Requirement
Return the full listing unchanged, excluding any images it contains.

Information given
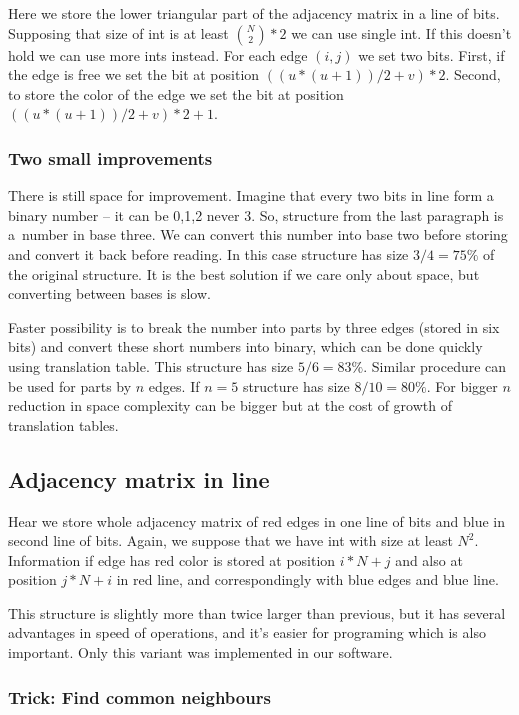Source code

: Here we store the lower triangular part of the adjacency matrix in a line of
bits. Supposing that size of int is at least ${N \choose 2} * 2$ we can use
single int. If this doesn't hold we can use more ints instead. For each edge
$(i,j)$ we set two bits. First, if the edge is free we set the bit at position
$((u*(u+1))/2+v)*2$. Second, to store the color of the edge we set the bit at
position $((u*(u+1))/2+v)*2+1$.

\subsubsection{ Two small improvements }

There is still space for improvement. Imagine that every two bits in line form
a binary number \--- it can be 0,1,2 never 3. So, structure from the last
paragraph is a~number in base three. We can convert this number into base two
before storing and convert it back before reading. In this case structure has
size $ 3/4=75\% $ of the original structure. It is the best solution if we care
only about space, but converting between bases is slow.

Faster possibility is to break the number into parts by three edges (stored
in six bits) and convert these short numbers into binary, which can be done
quickly using translation table. This structure has size $5/6 = 83\% $. Similar
procedure can be used for parts by $n$ edges. If $n=5$ structure has size 
$8/10=80\%$. For bigger $n$ reduction in space complexity can be bigger
but at the cost of growth of translation tables.

\subsection{ Adjacency matrix in line}

Hear we store whole adjacency matrix of red edges in one line of bits and blue
in second line of bits. Again, we suppose that we have int with size at least
$N^2$. Information if edge has red color is stored at position $i*N+j$ and
also at position $j*N+i$ in red line, and correspondingly with blue edges and
blue line.

This structure is slightly more than twice larger than previous, but it has
several advantages in speed of operations, and it's easier for programing which
is also important. Only this variant was implemented in our software.

\subsubsection{ Trick: Find common neighbours }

Finished exercise
Source code

: Here we store the lower triangular part of the adjacency matrix in a line of
bits. Supposing that size of int is at least ${N \choose 2} * 2$ we can use
single int. If this doesn't hold we can use more ints instead. For each edge
$(i,j)$ we set two bits. First, if the edge is free we set the bit at position
$((u*(u+1))/2+v)*2$. Second, to store the color of the edge we set the bit at
position $((u*(u+1))/2+v)*2+1$.

\subsubsection{ Two small improvements }

There is still space for improvement. Imagine that every two bits in line form
a binary number \--- it can be 0,1,2 never 3. So, structure from the last
paragraph is a~number in base three. We can convert this number into base two
before storing and convert it back before reading. In this case structure has
size $ 3/4=75\% $ of the original structure. It is the best solution if we care
only about space, but converting between bases is slow.

Faster possibility is to break the number into parts by three edges (stored
in six bits) and convert these short numbers into binary, which can be done
quickly using translation table. This structure has size $5/6 = 83\% $. Similar
procedure can be used for parts by $n$ edges. If $n=5$ structure has size 
$8/10=80\%$. For bigger $n$ reduction in space complexity can be bigger
but at the cost of growth of translation tables.

\subsection{ Adjacency matrix in line}

Hear we store whole adjacency matrix of red edges in one line of bits and blue
in second line of bits. Again, we suppose that we have int with size at least
$N^2$. Information if edge has red color is stored at position $i*N+j$ and
also at position $j*N+i$ in red line, and correspondingly with blue edges and
blue line.

This structure is slightly more than twice larger than previous, but it has
several advantages in speed of operations, and it's easier for programing which
is also important. Only this variant was implemented in our software.

\subsubsection{ Trick: Find common neighbours }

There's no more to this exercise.